Два тесно связанных момента, в частности, часто сбивали с пути методологические рассмотрения материальных наук вплоть до конца XVIII, а в некоторых случаях даже до начала XIX века. Во-первых, то направление мысли, которое дает нам право называть платоновско-аристотелевскую философию" понятийной философией»: то самое обстоятельство, которое в аристотелевской «логике» заставило «понятие» предшествовать «суждению»; короче говоря, направление мысли, в котором внимание направлено не на константы событий, закономерные связи процессов, а на кажущиеся константы вещей, на их «существенные» свойства или сущности. Ибо в этих абстрактных общих понятиях вещей, идеях, понятийная философия, в результате очевидного гипостазирования [приписывания мысли объективной реальности – wp], видит неизменную, истинно существующую вещь, которая лежит в основе вещей и содержится в них наряду с несущественными, изменчивыми характеристиками. (3) Отсюда вытекает и второй момент, вдохновляющий античное учение о методах: эти идеи, как и само сущее, являются единственным, что в конечном счете действует во всех приходах в бытие и уходах изменчивых вещей. В аристотелевской теории причинности эта мысль приобретает фундаментальное значение. Мы лишь формулируем то, что в ней содержится, когда говорим, что, согласно ей, активные и одновременно целерациональные причины могут быть выведены простым анализом из существенного содержания следствий, и что точно так же возможные следствия каждой причины могут быть выведены из ее дефинитивно определенного содержания. Таким образом, мысленное определение причинно-следственных связей становится, а вместе с ним в принципе и воплощением методов материальных наук, рациональным, аналитическим, дедуктивным методом. (4) Таким образом, эти науки остаются совершенно независимыми от особого содержания прогрессивного опыта, равно как и в принципе интерпретированных таким образом методов.
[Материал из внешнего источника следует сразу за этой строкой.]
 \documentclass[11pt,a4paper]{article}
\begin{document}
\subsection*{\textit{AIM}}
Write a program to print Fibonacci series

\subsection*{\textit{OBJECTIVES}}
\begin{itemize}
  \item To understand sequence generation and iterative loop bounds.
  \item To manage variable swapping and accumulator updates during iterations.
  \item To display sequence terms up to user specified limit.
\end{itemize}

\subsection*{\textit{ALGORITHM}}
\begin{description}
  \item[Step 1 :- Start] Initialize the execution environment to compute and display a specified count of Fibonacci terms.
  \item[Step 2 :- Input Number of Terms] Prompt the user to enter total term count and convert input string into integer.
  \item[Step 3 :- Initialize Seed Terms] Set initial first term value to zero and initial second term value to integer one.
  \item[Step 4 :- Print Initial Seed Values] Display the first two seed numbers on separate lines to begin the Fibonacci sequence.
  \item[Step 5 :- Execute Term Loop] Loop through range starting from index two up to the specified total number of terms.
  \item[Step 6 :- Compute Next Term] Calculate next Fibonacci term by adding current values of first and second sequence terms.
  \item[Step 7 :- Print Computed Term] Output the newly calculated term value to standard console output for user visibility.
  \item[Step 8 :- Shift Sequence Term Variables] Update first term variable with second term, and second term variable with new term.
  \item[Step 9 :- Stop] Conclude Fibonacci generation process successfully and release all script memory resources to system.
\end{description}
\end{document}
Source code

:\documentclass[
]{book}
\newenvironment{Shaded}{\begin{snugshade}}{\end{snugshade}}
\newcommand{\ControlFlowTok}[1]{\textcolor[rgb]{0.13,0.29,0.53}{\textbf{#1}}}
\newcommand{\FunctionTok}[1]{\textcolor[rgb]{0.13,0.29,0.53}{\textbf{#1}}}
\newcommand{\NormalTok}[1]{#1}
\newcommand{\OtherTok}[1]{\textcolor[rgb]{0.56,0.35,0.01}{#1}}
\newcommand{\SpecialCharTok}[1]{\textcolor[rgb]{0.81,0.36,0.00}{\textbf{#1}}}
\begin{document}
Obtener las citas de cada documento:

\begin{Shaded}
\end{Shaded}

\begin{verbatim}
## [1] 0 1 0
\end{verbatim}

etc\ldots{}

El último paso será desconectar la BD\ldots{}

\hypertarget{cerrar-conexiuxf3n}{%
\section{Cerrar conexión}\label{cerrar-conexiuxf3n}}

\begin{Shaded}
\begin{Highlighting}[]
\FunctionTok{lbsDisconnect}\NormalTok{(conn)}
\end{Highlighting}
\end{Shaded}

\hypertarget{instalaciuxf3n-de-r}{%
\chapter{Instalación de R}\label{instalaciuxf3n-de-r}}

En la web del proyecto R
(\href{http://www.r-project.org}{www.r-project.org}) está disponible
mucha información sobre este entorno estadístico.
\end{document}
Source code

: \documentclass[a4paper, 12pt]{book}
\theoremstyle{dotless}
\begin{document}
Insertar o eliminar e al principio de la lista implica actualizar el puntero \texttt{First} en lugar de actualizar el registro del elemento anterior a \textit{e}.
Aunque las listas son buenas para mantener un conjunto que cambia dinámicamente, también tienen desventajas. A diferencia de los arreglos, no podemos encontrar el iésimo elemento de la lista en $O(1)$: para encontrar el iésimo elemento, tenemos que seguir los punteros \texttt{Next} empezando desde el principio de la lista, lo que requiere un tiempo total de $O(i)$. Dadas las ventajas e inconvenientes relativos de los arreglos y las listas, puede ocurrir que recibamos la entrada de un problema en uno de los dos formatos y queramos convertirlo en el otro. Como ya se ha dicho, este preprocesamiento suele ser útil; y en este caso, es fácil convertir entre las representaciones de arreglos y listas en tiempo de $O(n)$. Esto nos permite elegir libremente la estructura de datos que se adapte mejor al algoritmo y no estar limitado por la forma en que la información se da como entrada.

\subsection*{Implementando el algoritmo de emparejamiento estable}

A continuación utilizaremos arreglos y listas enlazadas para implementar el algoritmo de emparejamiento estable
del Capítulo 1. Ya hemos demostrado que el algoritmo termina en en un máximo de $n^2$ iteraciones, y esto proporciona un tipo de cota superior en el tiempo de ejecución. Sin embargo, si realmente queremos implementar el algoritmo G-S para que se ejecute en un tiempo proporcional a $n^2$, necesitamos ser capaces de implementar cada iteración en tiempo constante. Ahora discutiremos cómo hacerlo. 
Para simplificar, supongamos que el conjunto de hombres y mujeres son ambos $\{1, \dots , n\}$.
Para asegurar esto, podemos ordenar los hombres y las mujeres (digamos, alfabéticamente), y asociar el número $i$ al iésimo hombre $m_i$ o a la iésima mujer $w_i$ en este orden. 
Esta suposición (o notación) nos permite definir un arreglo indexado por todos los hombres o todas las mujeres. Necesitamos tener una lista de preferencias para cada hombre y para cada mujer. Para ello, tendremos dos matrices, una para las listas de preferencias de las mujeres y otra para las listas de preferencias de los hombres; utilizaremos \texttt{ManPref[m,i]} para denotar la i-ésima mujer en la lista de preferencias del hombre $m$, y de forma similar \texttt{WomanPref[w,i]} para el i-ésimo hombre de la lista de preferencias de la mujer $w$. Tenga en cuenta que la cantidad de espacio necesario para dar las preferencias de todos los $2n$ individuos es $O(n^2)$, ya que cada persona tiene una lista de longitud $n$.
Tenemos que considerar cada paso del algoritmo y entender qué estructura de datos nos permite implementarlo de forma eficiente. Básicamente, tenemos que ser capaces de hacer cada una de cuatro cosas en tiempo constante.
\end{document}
Таким образом, по сути, упраздняется всякое существенное различие между математическим и каузальным мышлением в пользу рационалистической интерпретации методов материальной науки. Соответственно, в XVII веке не индуктивное мышление основывает новую эпоху нашей науки, а дедуктивный математический инструментарий научного исследования становится образцом всех научных методов. Фанфары, которыми Франциск Бэкон сопровождает натиск индуктивных методов в естественных науках своего времени, остаются неэффективными, поскольку не несут в себе никакой перестройки традиционной аристотелевско-схоластической идеи причинности, и, соответственно, не свидетельствуют ни о понимании проблемы индукции, ни о понимании значения индуктивных методов своего времени (5). Декарт, Гоббс, Спиноза и их интеллектуальные родственники развивают свой mathesis universalis в манере геометрического мышления; Лейбниц стремится приспособить свой spécieuse générale к мышлению математического анализа. Старое методологическое убеждение обретает свою самую резкую форму в учении Спинозы: «aliquid efficitur ab aliqua re» [Нечто превращается в вещь. – wp] означает: «aliquid sequitur ex ejus definitione» [Нечто следует из определения. – wp].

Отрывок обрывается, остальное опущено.